What to do
Stop after the line containing "service supports four"; retype every line of the data before it exactly, starting from the first.

-------

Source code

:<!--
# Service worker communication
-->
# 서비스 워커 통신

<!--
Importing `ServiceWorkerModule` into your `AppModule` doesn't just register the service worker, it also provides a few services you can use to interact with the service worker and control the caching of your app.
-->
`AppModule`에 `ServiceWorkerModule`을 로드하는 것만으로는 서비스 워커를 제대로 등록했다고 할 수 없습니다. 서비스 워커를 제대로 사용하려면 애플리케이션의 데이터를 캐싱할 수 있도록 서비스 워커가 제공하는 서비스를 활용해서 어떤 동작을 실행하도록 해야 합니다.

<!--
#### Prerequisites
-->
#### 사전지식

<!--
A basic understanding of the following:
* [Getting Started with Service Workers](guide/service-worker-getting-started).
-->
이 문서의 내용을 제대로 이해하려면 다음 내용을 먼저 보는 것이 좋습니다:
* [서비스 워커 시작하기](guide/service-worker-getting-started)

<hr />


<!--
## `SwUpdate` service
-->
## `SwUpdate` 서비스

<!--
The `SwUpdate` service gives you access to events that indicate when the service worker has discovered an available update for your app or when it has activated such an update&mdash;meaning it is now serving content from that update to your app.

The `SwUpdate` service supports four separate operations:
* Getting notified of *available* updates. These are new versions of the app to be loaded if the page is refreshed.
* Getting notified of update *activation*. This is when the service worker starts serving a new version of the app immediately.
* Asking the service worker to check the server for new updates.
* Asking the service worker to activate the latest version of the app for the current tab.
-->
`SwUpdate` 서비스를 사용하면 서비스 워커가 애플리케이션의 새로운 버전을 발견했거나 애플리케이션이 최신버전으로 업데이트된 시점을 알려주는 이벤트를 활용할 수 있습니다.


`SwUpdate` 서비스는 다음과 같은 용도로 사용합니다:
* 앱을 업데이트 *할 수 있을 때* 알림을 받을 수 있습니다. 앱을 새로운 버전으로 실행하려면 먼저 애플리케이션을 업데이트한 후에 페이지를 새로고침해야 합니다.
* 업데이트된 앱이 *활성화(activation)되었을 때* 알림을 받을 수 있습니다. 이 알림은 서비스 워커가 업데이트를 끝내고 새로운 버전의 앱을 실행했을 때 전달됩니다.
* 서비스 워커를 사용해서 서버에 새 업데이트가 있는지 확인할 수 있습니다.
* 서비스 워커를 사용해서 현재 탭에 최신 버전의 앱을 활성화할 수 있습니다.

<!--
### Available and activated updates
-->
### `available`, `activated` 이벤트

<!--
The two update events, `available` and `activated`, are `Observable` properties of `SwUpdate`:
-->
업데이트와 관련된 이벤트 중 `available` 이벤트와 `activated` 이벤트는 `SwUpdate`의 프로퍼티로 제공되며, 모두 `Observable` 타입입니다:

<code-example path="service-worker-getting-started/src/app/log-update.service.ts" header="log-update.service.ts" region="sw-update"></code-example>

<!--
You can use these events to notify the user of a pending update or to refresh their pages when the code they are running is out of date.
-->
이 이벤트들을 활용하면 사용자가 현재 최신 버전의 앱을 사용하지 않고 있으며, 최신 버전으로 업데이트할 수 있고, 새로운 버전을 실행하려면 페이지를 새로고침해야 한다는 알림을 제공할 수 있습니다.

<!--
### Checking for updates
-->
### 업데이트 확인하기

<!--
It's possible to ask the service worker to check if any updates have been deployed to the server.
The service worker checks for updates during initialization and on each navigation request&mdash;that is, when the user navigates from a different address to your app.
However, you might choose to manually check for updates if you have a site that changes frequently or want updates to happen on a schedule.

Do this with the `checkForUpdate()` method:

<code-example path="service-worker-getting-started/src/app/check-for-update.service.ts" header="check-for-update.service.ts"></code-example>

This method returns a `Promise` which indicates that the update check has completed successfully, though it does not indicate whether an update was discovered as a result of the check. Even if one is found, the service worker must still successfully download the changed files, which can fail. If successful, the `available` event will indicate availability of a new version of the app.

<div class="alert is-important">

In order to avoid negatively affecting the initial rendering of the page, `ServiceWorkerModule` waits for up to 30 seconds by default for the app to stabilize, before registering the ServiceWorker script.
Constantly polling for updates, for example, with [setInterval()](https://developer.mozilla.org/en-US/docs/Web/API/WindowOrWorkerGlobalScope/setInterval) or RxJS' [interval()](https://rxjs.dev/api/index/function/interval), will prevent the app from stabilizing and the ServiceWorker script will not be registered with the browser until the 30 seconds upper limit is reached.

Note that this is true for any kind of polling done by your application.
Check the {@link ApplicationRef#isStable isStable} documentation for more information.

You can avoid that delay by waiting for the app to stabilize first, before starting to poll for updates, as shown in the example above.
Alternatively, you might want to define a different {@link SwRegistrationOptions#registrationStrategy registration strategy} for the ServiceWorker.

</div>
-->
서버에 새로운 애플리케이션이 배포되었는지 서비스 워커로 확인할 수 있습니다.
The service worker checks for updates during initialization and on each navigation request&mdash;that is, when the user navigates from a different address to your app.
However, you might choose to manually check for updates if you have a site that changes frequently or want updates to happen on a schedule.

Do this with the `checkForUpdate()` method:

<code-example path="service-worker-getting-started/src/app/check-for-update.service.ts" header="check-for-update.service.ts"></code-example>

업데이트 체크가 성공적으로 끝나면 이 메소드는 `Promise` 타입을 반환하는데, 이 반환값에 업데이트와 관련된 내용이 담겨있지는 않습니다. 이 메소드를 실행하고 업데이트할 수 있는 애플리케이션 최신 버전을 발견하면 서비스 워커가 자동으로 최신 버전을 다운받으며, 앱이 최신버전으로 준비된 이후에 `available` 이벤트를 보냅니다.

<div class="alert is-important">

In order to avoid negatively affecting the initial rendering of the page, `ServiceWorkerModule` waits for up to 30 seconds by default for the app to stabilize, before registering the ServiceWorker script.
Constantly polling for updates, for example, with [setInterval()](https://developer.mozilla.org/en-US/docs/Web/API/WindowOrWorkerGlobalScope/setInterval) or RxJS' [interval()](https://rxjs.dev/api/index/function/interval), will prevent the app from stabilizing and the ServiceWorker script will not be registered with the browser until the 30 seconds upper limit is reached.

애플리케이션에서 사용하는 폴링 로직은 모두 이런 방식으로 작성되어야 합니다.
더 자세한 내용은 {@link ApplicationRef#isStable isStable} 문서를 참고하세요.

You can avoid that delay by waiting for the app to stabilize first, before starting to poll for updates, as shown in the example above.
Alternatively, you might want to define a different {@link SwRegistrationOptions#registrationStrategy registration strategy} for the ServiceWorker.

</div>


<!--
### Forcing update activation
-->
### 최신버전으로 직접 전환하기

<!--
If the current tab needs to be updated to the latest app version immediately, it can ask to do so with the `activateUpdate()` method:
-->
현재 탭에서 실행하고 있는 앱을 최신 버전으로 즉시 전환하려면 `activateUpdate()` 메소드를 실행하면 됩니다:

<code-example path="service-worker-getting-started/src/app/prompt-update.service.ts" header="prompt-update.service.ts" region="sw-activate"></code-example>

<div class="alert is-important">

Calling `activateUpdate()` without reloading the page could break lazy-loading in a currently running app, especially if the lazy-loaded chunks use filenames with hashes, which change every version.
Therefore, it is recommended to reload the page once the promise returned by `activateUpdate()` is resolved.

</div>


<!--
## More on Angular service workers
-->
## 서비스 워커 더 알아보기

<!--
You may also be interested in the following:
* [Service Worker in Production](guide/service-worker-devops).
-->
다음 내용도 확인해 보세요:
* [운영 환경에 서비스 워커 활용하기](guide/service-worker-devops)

-------

Answer section
Source code

:<!--
# Service worker communication
-->
# 서비스 워커 통신

<!--
Importing `ServiceWorkerModule` into your `AppModule` doesn't just register the service worker, it also provides a few services you can use to interact with the service worker and control the caching of your app.
-->
`AppModule`에 `ServiceWorkerModule`을 로드하는 것만으로는 서비스 워커를 제대로 등록했다고 할 수 없습니다. 서비스 워커를 제대로 사용하려면 애플리케이션의 데이터를 캐싱할 수 있도록 서비스 워커가 제공하는 서비스를 활용해서 어떤 동작을 실행하도록 해야 합니다.

<!--
#### Prerequisites
-->
#### 사전지식

<!--
A basic understanding of the following:
* [Getting Started with Service Workers](guide/service-worker-getting-started).
-->
이 문서의 내용을 제대로 이해하려면 다음 내용을 먼저 보는 것이 좋습니다:
* [서비스 워커 시작하기](guide/service-worker-getting-started)

<hr />


<!--
## `SwUpdate` service
-->
## `SwUpdate` 서비스

<!--
The `SwUpdate` service gives you access to events that indicate when the service worker has discovered an available update for your app or when it has activated such an update&mdash;meaning it is now serving content from that update to your app.

The `SwUpdate` service supports four separate operations:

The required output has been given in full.